### [WHAT YOU HAVE TO DO]
Exclude all images and print the entries below exactly.
/---
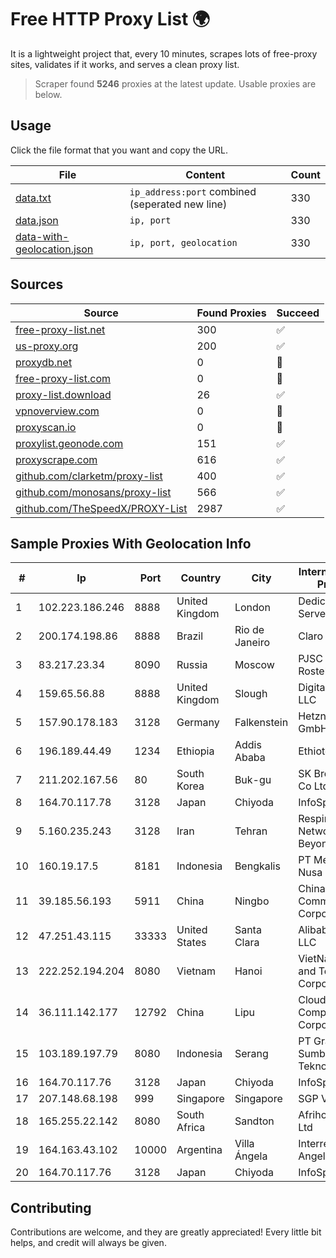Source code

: 
# Free HTTP Proxy List 🌍

It is a lightweight project that, every 10 minutes, scrapes lots of free-proxy sites, validates if it works, and serves a clean proxy list.


> Scraper found **5246** proxies at the latest update. Usable proxies are below.

## Usage

Click the file format that you want and copy the URL.


|File|Content|Count|
|----|-------|-----|
|[data.txt](https://raw.githubusercontent.com/themiralay/Proxy-List-World/master/data.txt)|`ip_address:port` combined (seperated new line)|330|
|[data.json](https://raw.githubusercontent.com/themiralay/Proxy-List-World/master/data.json)|`ip, port`|330|
|[data-with-geolocation.json](https://raw.githubusercontent.com/themiralay/Proxy-List-World/master/data-with-geolocation.json)|`ip, port, geolocation`|330|

## Sources

|Source|Found Proxies|Succeed|
|------|-------------|-------|
|[free-proxy-list.net](https://free-proxy-list.net)|300|✅|
|[us-proxy.org](https://www.us-proxy.org)|200|✅|
|[proxydb.net](http://proxydb.net)|0|🚫|
|[free-proxy-list.com](https://free-proxy-list.com/?page=&port=&type%5B%5D=http&type%5B%5D=https&up_time=0&search=Search)|0|🚫|
|[proxy-list.download](https://www.proxy-list.download/HTTP)|26|✅|
|[vpnoverview.com](https://vpnoverview.com/privacy/anonymous-browsing/free-proxy-servers)|0|🚫|
|[proxyscan.io](https://www.proxyscan.io)|0|🚫|
|[proxylist.geonode.com](https://proxylist.geonode.com/api/proxy-list?limit=300&page=1&sort_by=lastChecked&sort_type=desc&protocols=http,https)|151|✅|
|[proxyscrape.com](https://api.proxyscrape.com/v2/?request=displayproxies&protocol=http&timeout=10000&country=all&ssl=all&anonymity=all)|616|✅|
|[github.com/clarketm/proxy-list](https://raw.githubusercontent.com/clarketm/proxy-list/master/proxy-list-raw.txt)|400|✅|
|[github.com/monosans/proxy-list](https://raw.githubusercontent.com/monosans/proxy-list/main/proxies/http.txt)|566|✅|
|[github.com/TheSpeedX/PROXY-List](https://raw.githubusercontent.com/TheSpeedX/PROXY-List/master/http.txt)|2987|✅|


## Sample Proxies With Geolocation Info

|#|Ip|Port|Country|City|Internet Service Provider|
|-|--|----|-------|----|-------------------------|
|1|102.223.186.246|8888|United Kingdom|London|Dedicated Servers|
|2|200.174.198.86|8888|Brazil|Rio de Janeiro|Claro S.A|
|3|83.217.23.34|8090|Russia|Moscow|PJSC Rostelecom|
|4|159.65.56.88|8888|United Kingdom|Slough|DigitalOcean, LLC|
|5|157.90.178.183|3128|Germany|Falkenstein|Hetzner Online GmbH|
|6|196.189.44.49|1234|Ethiopia|Addis Ababa|Ethiotelecom|
|7|211.202.167.56|80|South Korea|Buk-gu|SK Broadband Co Ltd|
|8|164.70.117.78|3128|Japan|Chiyoda|InfoSphere|
|9|5.160.235.243|3128|Iran|Tehran|Respina Networks & Beyond PJSC|
|10|160.19.17.5|8181|Indonesia|Bengkalis|PT Media Balai Nusa|
|11|39.185.56.193|5911|China|Ningbo|China Mobile Communications Corporation|
|12|47.251.43.115|33333|United States|Santa Clara|Alibaba Cloud LLC|
|13|222.252.194.204|8080|Vietnam|Hanoi|VietNam Post and Telecom Corporation|
|14|36.111.142.177|12792|China|Lipu|Cloud Computing Corporation|
|15|103.189.197.79|8080|Indonesia|Serang|PT Graha Sumber Teknologi|
|16|164.70.117.76|3128|Japan|Chiyoda|InfoSphere|
|17|207.148.68.198|999|Singapore|Singapore|SGP VULTR|
|18|165.255.22.142|8080|South Africa|Sandton|Afrihost (Pty) Ltd|
|19|164.163.43.102|10000|Argentina|Villa Ángela|Interret Villa Angela SRL|
|20|164.70.117.76|3128|Japan|Chiyoda|InfoSphere|



## Contributing

Contributions are welcome, and they are greatly appreciated! Every
little bit helps, and credit will always be given.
\---
### [TASK RESPONSE]
Source code

: 
# Free HTTP Proxy List 🌍

It is a lightweight project that, every 10 minutes, scrapes lots of free-proxy sites, validates if it works, and serves a clean proxy list.


> Scraper found **5246** proxies at the latest update. Usable proxies are below.

## Usage

Click the file format that you want and copy the URL.


|File|Content|Count|
|----|-------|-----|
|[data.txt](https://raw.githubusercontent.com/themiralay/Proxy-List-World/master/data.txt)|`ip_address:port` combined (seperated new line)|330|
|[data.json](https://raw.githubusercontent.com/themiralay/Proxy-List-World/master/data.json)|`ip, port`|330|
|[data-with-geolocation.json](https://raw.githubusercontent.com/themiralay/Proxy-List-World/master/data-with-geolocation.json)|`ip, port, geolocation`|330|

## Sources

|Source|Found Proxies|Succeed|
|------|-------------|-------|
|[free-proxy-list.net](https://free-proxy-list.net)|300|✅|
|[us-proxy.org](https://www.us-proxy.org)|200|✅|
|[proxydb.net](http://proxydb.net)|0|🚫|
|[free-proxy-list.com](https://free-proxy-list.com/?page=&port=&type%5B%5D=http&type%5B%5D=https&up_time=0&search=Search)|0|🚫|
|[proxy-list.download](https://www.proxy-list.download/HTTP)|26|✅|
|[vpnoverview.com](https://vpnoverview.com/privacy/anonymous-browsing/free-proxy-servers)|0|🚫|
|[proxyscan.io](https://www.proxyscan.io)|0|🚫|
|[proxylist.geonode.com](https://proxylist.geonode.com/api/proxy-list?limit=300&page=1&sort_by=lastChecked&sort_type=desc&protocols=http,https)|151|✅|
|[proxyscrape.com](https://api.proxyscrape.com/v2/?request=displayproxies&protocol=http&timeout=10000&country=all&ssl=all&anonymity=all)|616|✅|
|[github.com/clarketm/proxy-list](https://raw.githubusercontent.com/clarketm/proxy-list/master/proxy-list-raw.txt)|400|✅|
|[github.com/monosans/proxy-list](https://raw.githubusercontent.com/monosans/proxy-list/main/proxies/http.txt)|566|✅|
|[github.com/TheSpeedX/PROXY-List](https://raw.githubusercontent.com/TheSpeedX/PROXY-List/master/http.txt)|2987|✅|


## Sample Proxies With Geolocation Info

|#|Ip|Port|Country|City|Internet Service Provider|
|-|--|----|-------|----|-------------------------|
|1|102.223.186.246|8888|United Kingdom|London|Dedicated Servers|
|2|200.174.198.86|8888|Brazil|Rio de Janeiro|Claro S.A|
|3|83.217.23.34|8090|Russia|Moscow|PJSC Rostelecom|
|4|159.65.56.88|8888|United Kingdom|Slough|DigitalOcean, LLC|
|5|157.90.178.183|3128|Germany|Falkenstein|Hetzner Online GmbH|
|6|196.189.44.49|1234|Ethiopia|Addis Ababa|Ethiotelecom|
|7|211.202.167.56|80|South Korea|Buk-gu|SK Broadband Co Ltd|
|8|164.70.117.78|3128|Japan|Chiyoda|InfoSphere|
|9|5.160.235.243|3128|Iran|Tehran|Respina Networks & Beyond PJSC|
|10|160.19.17.5|8181|Indonesia|Bengkalis|PT Media Balai Nusa|
|11|39.185.56.193|5911|China|Ningbo|China Mobile Communications Corporation|
|12|47.251.43.115|33333|United States|Santa Clara|Alibaba Cloud LLC|
|13|222.252.194.204|8080|Vietnam|Hanoi|VietNam Post and Telecom Corporation|
|14|36.111.142.177|12792|China|Lipu|Cloud Computing Corporation|
|15|103.189.197.79|8080|Indonesia|Serang|PT Graha Sumber Teknologi|
|16|164.70.117.76|3128|Japan|Chiyoda|InfoSphere|
|17|207.148.68.198|999|Singapore|Singapore|SGP VULTR|
|18|165.255.22.142|8080|South Africa|Sandton|Afrihost (Pty) Ltd|
|19|164.163.43.102|10000|Argentina|Villa Ángela|Interret Villa Angela SRL|
|20|164.70.117.76|3128|Japan|Chiyoda|InfoSphere|



## Contributing

Contributions are welcome, and they are greatly appreciated! Every
little bit helps, and credit will always be given.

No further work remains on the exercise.